» **EXERCISE DETAILS**:
Copy out the lines of the records below, and only those lines, from the one with "Logging moderation actions" through the one with "Security Reasons: To", exactly as they appear.

» **RECORDED INFORMATION**:
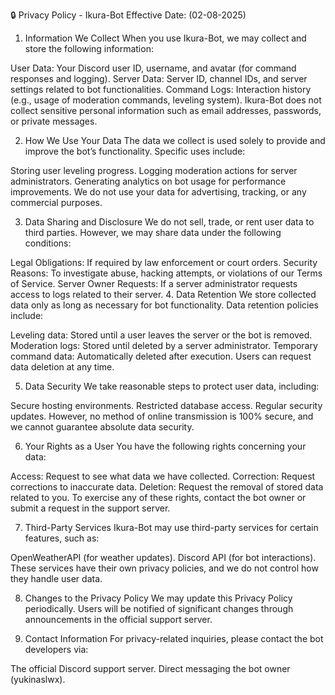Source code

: 🔒 Privacy Policy - Ikura-Bot
Effective Date: (02-08-2025)

1. Information We Collect
When you use Ikura-Bot, we may collect and store the following information:

User Data: Your Discord user ID, username, and avatar (for command responses and logging).
Server Data: Server ID, channel IDs, and server settings related to bot functionalities.
Command Logs: Interaction history (e.g., usage of moderation commands, leveling system).
Ikura-Bot does not collect sensitive personal information such as email addresses, passwords, or private messages.

2. How We Use Your Data
The data we collect is used solely to provide and improve the bot’s functionality. Specific uses include:

Storing user leveling progress.
Logging moderation actions for server administrators.
Generating analytics on bot usage for performance improvements.
We do not use your data for advertising, tracking, or any commercial purposes.

3. Data Sharing and Disclosure
We do not sell, trade, or rent user data to third parties. However, we may share data under the following conditions:

Legal Obligations: If required by law enforcement or court orders.
Security Reasons: To investigate abuse, hacking attempts, or violations of our Terms of Service.
Server Owner Requests: If a server administrator requests access to logs related to their server.
4. Data Retention
We store collected data only as long as necessary for bot functionality. Data retention policies include:

Leveling data: Stored until a user leaves the server or the bot is removed.
Moderation logs: Stored until deleted by a server administrator.
Temporary command data: Automatically deleted after execution.
Users can request data deletion at any time.

5. Data Security
We take reasonable steps to protect user data, including:

Secure hosting environments.
Restricted database access.
Regular security updates.
However, no method of online transmission is 100% secure, and we cannot guarantee absolute data security.

6. Your Rights as a User
You have the following rights concerning your data:

Access: Request to see what data we have collected.
Correction: Request corrections to inaccurate data.
Deletion: Request the removal of stored data related to you.
To exercise any of these rights, contact the bot owner or submit a request in the support server.

7. Third-Party Services
Ikura-Bot may use third-party services for certain features, such as:

OpenWeatherAPI (for weather updates).
Discord API (for bot interactions).
These services have their own privacy policies, and we do not control how they handle user data.

8. Changes to the Privacy Policy
We may update this Privacy Policy periodically. Users will be notified of significant changes through announcements in the official support server.

9. Contact Information
For privacy-related inquiries, please contact the bot developers via:

The official Discord support server.
Direct messaging the bot owner (yukinaslwx).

» **RESULT FOR THIS TASK**:
Logging moderation actions for server administrators.
Generating analytics on bot usage for performance improvements.
We do not use your data for advertising, tracking, or any commercial purposes.

3. Data Sharing and Disclosure
We do not sell, trade, or rent user data to third parties. However, we may share data under the following conditions:

Legal Obligations: If required by law enforcement or court orders.
Security Reasons: To investigate abuse, hacking attempts, or violations of our Terms of Service.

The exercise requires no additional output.